Information provided section start
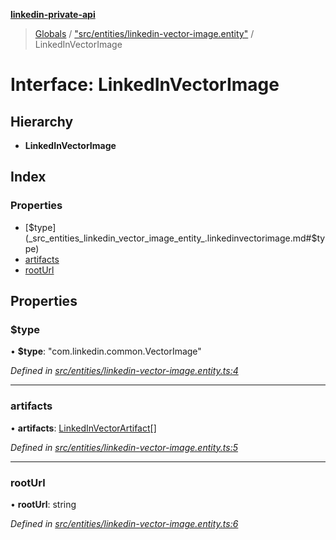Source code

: **[linkedin-private-api](../README.md)**

> [Globals](../globals.md) / ["src/entities/linkedin-vector-image.entity"](../modules/_src_entities_linkedin_vector_image_entity_.md) / LinkedInVectorImage

# Interface: LinkedInVectorImage

## Hierarchy

- **LinkedInVectorImage**

## Index

### Properties

- [$type](_src_entities_linkedin_vector_image_entity_.linkedinvectorimage.md#$type)
- [artifacts](_src_entities_linkedin_vector_image_entity_.linkedinvectorimage.md#artifacts)
- [rootUrl](_src_entities_linkedin_vector_image_entity_.linkedinvectorimage.md#rooturl)

## Properties

### $type

• **$type**: \"com.linkedin.common.VectorImage\"

_Defined in [src/entities/linkedin-vector-image.entity.ts:4](https://github.com/david1asher/linkedin-private-api/blob/8f509eb/src/entities/linkedin-vector-image.entity.ts#L4)_

---

### artifacts

• **artifacts**: [LinkedInVectorArtifact](_src_entities_linkedin_vector_artifact_entity_.linkedinvectorartifact.md)[]

_Defined in [src/entities/linkedin-vector-image.entity.ts:5](https://github.com/david1asher/linkedin-private-api/blob/8f509eb/src/entities/linkedin-vector-image.entity.ts#L5)_

---

### rootUrl

• **rootUrl**: string

_Defined in [src/entities/linkedin-vector-image.entity.ts:6](https://github.com/david1asher/linkedin-private-api/blob/8f509eb/src/entities/linkedin-vector-image.entity.ts#L6)_
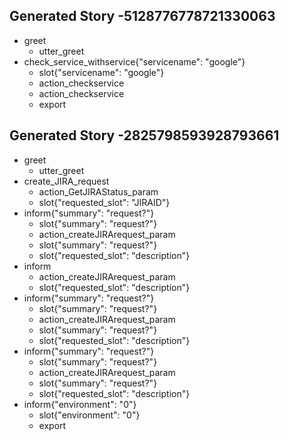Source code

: ## Generated Story -5128776778721330063
* greet
    - utter_greet
* check_service_withservice{"servicename": "google"}
    - slot{"servicename": "google"}
    - action_checkservice
    - action_checkservice
    - export

## Generated Story -2825798593928793661
* greet
    - utter_greet
* create_JIRA_request
    - action_GetJIRAStatus_param
    - slot{"requested_slot": "JIRAID"}
* inform{"summary": "request?"}
    - slot{"summary": "request?"}
    - action_createJIRArequest_param
    - slot{"summary": "request?"}
    - slot{"requested_slot": "description"}
* inform
    - action_createJIRArequest_param
    - slot{"requested_slot": "description"}
* inform{"summary": "request?"}
    - slot{"summary": "request?"}
    - action_createJIRArequest_param
    - slot{"summary": "request?"}
    - slot{"requested_slot": "description"}
* inform{"summary": "request?"}
    - slot{"summary": "request?"}
    - action_createJIRArequest_param
    - slot{"summary": "request?"}
    - slot{"requested_slot": "description"}
* inform{"environment": "0"}
    - slot{"environment": "0"}
    - export

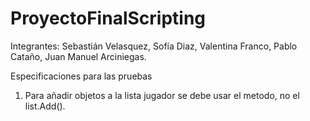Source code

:# ProyectoFinalScripting
Integrantes: Sebastián Velasquez, Sofía Diaz, Valentina Franco, Pablo Cataño, Juan Manuel Arciniegas.


Especificaciones para las pruebas
1. Para añadir objetos a la lista jugador se debe usar el metodo, no el list.Add().
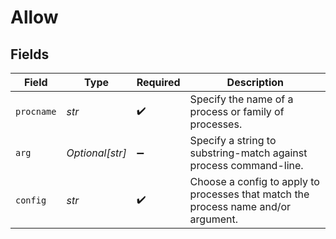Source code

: # Allow


## Fields

| Field                                                                              | Type                                                                               | Required                                                                           | Description                                                                        |
| ---------------------------------------------------------------------------------- | ---------------------------------------------------------------------------------- | ---------------------------------------------------------------------------------- | ---------------------------------------------------------------------------------- |
| `procname`                                                                         | *str*                                                                              | :heavy_check_mark:                                                                 | Specify the name of a process or family of processes.                              |
| `arg`                                                                              | *Optional[str]*                                                                    | :heavy_minus_sign:                                                                 | Specify a string to substring-match against process command-line.                  |
| `config`                                                                           | *str*                                                                              | :heavy_check_mark:                                                                 | Choose a config to apply to processes that match the process name and/or argument. |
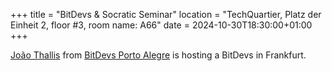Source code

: +++
title = "BitDevs & Socratic Seminar"
location = "TechQuartier, Platz der Einheit 2, floor #3, room name: A66"
date = 2024-10-30T18:30:00+01:00
+++

[João Thallis](https://joaothallis.com/) from [BitDevs Porto Alegre](https://poabitdevs.org/) is hosting a BitDevs in Frankfurt. 
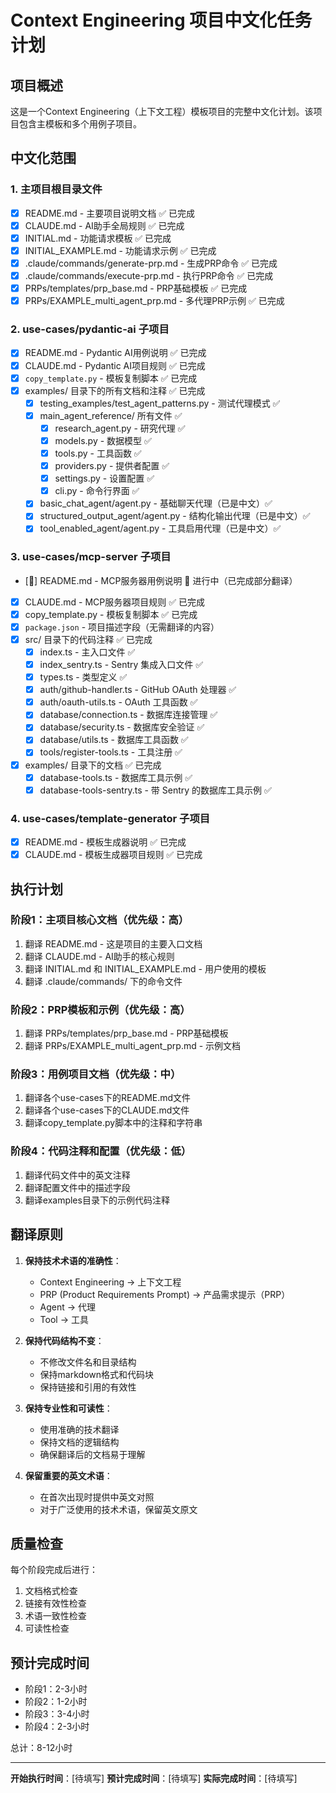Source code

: # Context Engineering 项目中文化任务计划

## 项目概述
这是一个Context Engineering（上下文工程）模板项目的完整中文化计划。该项目包含主模板和多个用例子项目。

## 中文化范围

### 1. 主项目根目录文件
- [x] README.md - 主要项目说明文档 ✅ 已完成
- [x] CLAUDE.md - AI助手全局规则 ✅ 已完成
- [x] INITIAL.md - 功能请求模板 ✅ 已完成
- [x] INITIAL_EXAMPLE.md - 功能请求示例 ✅ 已完成
- [x] .claude/commands/generate-prp.md - 生成PRP命令 ✅ 已完成
- [x] .claude/commands/execute-prp.md - 执行PRP命令 ✅ 已完成
- [x] PRPs/templates/prp_base.md - PRP基础模板 ✅ 已完成
- [x] PRPs/EXAMPLE_multi_agent_prp.md - 多代理PRP示例 ✅ 已完成

### 2. use-cases/pydantic-ai 子项目
- [x] README.md - Pydantic AI用例说明 ✅ 已完成
- [x] CLAUDE.md - Pydantic AI项目规则 ✅ 已完成
- [x] `copy_template.py` - 模板复制脚本 ✅ 已完成
- [x] examples/ 目录下的所有文档和注释 ✅ 已完成
  - [x] testing_examples/test_agent_patterns.py - 测试代理模式 ✅
  - [x] main_agent_reference/ 所有文件 ✅
    - [x] research_agent.py - 研究代理 ✅
    - [x] models.py - 数据模型 ✅
    - [x] tools.py - 工具函数 ✅
    - [x] providers.py - 提供者配置 ✅
    - [x] settings.py - 设置配置 ✅
    - [x] cli.py - 命令行界面 ✅
  - [x] basic_chat_agent/agent.py - 基础聊天代理（已是中文）✅
  - [x] structured_output_agent/agent.py - 结构化输出代理（已是中文）✅
  - [x] tool_enabled_agent/agent.py - 工具启用代理（已是中文）✅

### 3. use-cases/mcp-server 子项目
- [🔄] README.md - MCP服务器用例说明 🔄 进行中（已完成部分翻译）
- [x] CLAUDE.md - MCP服务器项目规则 ✅ 已完成
- [x] copy_template.py - 模板复制脚本 ✅ 已完成
- [x] `package.json` - 项目描述字段（无需翻译的内容）
- [x] src/ 目录下的代码注释 ✅ 已完成
    - [x] index.ts - 主入口文件 ✅
    - [x] index_sentry.ts - Sentry 集成入口文件 ✅
    - [x] types.ts - 类型定义 ✅
    - [x] auth/github-handler.ts - GitHub OAuth 处理器 ✅
    - [x] auth/oauth-utils.ts - OAuth 工具函数 ✅
    - [x] database/connection.ts - 数据库连接管理 ✅
    - [x] database/security.ts - 数据库安全验证 ✅
    - [x] database/utils.ts - 数据库工具函数 ✅
    - [x] tools/register-tools.ts - 工具注册 ✅
- [x] examples/ 目录下的文档 ✅ 已完成
  - [x] database-tools.ts - 数据库工具示例 ✅
  - [x] database-tools-sentry.ts - 带 Sentry 的数据库工具示例 ✅

### 4. use-cases/template-generator 子项目
- [x] README.md - 模板生成器说明 ✅ 已完成
- [x] CLAUDE.md - 模板生成器项目规则 ✅ 已完成

## 执行计划

### 阶段1：主项目核心文档（优先级：高）
1. 翻译 README.md - 这是项目的主要入口文档
2. 翻译 CLAUDE.md - AI助手的核心规则
3. 翻译 INITIAL.md 和 INITIAL_EXAMPLE.md - 用户使用的模板
4. 翻译 .claude/commands/ 下的命令文件

### 阶段2：PRP模板和示例（优先级：高）
1. 翻译 PRPs/templates/prp_base.md - PRP基础模板
2. 翻译 PRPs/EXAMPLE_multi_agent_prp.md - 示例文档

### 阶段3：用例项目文档（优先级：中）
1. 翻译各个use-cases下的README.md文件
2. 翻译各个use-cases下的CLAUDE.md文件
3. 翻译copy_template.py脚本中的注释和字符串

### 阶段4：代码注释和配置（优先级：低）
1. 翻译代码文件中的英文注释
2. 翻译配置文件中的描述字段
3. 翻译examples目录下的示例代码注释

## 翻译原则

1. **保持技术术语的准确性**：
   - Context Engineering → 上下文工程
   - PRP (Product Requirements Prompt) → 产品需求提示（PRP）
   - Agent → 代理
   - Tool → 工具

2. **保持代码结构不变**：
   - 不修改文件名和目录结构
   - 保持markdown格式和代码块
   - 保持链接和引用的有效性

3. **保持专业性和可读性**：
   - 使用准确的技术翻译
   - 保持文档的逻辑结构
   - 确保翻译后的文档易于理解

4. **保留重要的英文术语**：
   - 在首次出现时提供中英文对照
   - 对于广泛使用的技术术语，保留英文原文

## 质量检查

每个阶段完成后进行：
1. 文档格式检查
2. 链接有效性检查
3. 术语一致性检查
4. 可读性检查

## 预计完成时间
- 阶段1：2-3小时
- 阶段2：1-2小时
- 阶段3：3-4小时
- 阶段4：2-3小时

总计：8-12小时

---

**开始执行时间**：[待填写]
**预计完成时间**：[待填写]
**实际完成时间**：[待填写]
Information provided section end
# Exercise requirements
Using the entries above, give back exactly the line containing "- [x] CLAUDE.md - Pydantic AI项目规则 ✅ 已完成", the line containing "- [x] models.py - 数据模型 ✅", and every line between them, and nothing else.

# Answer to this problem
- [x] CLAUDE.md - Pydantic AI项目规则 ✅ 已完成
- [x] `copy_template.py` - 模板复制脚本 ✅ 已完成
- [x] examples/ 目录下的所有文档和注释 ✅ 已完成
  - [x] testing_examples/test_agent_patterns.py - 测试代理模式 ✅
  - [x] main_agent_reference/ 所有文件 ✅
    - [x] research_agent.py - 研究代理 ✅
    - [x] models.py - 数据模型 ✅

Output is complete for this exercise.